*** Data in this exercise ***

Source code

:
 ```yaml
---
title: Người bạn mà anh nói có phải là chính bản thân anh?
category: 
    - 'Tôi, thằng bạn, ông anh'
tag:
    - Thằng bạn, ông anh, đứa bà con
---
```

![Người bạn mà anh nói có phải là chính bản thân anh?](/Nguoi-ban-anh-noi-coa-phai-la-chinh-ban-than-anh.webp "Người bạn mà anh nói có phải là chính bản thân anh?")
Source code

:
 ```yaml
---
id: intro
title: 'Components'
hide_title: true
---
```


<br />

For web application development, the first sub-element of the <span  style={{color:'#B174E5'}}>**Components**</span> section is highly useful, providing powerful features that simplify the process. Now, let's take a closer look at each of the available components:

*** End of Data in this exercise ***

When a line in the data above contains the string "Người", copy that line.

- **Task response**
title: Người bạn mà anh nói có phải là chính bản thân anh?
![Người bạn mà anh nói có phải là chính bản thân anh?](/Nguoi-ban-anh-noi-coa-phai-la-chinh-ban-than-anh.webp "Người bạn mà anh nói có phải là chính bản thân anh?")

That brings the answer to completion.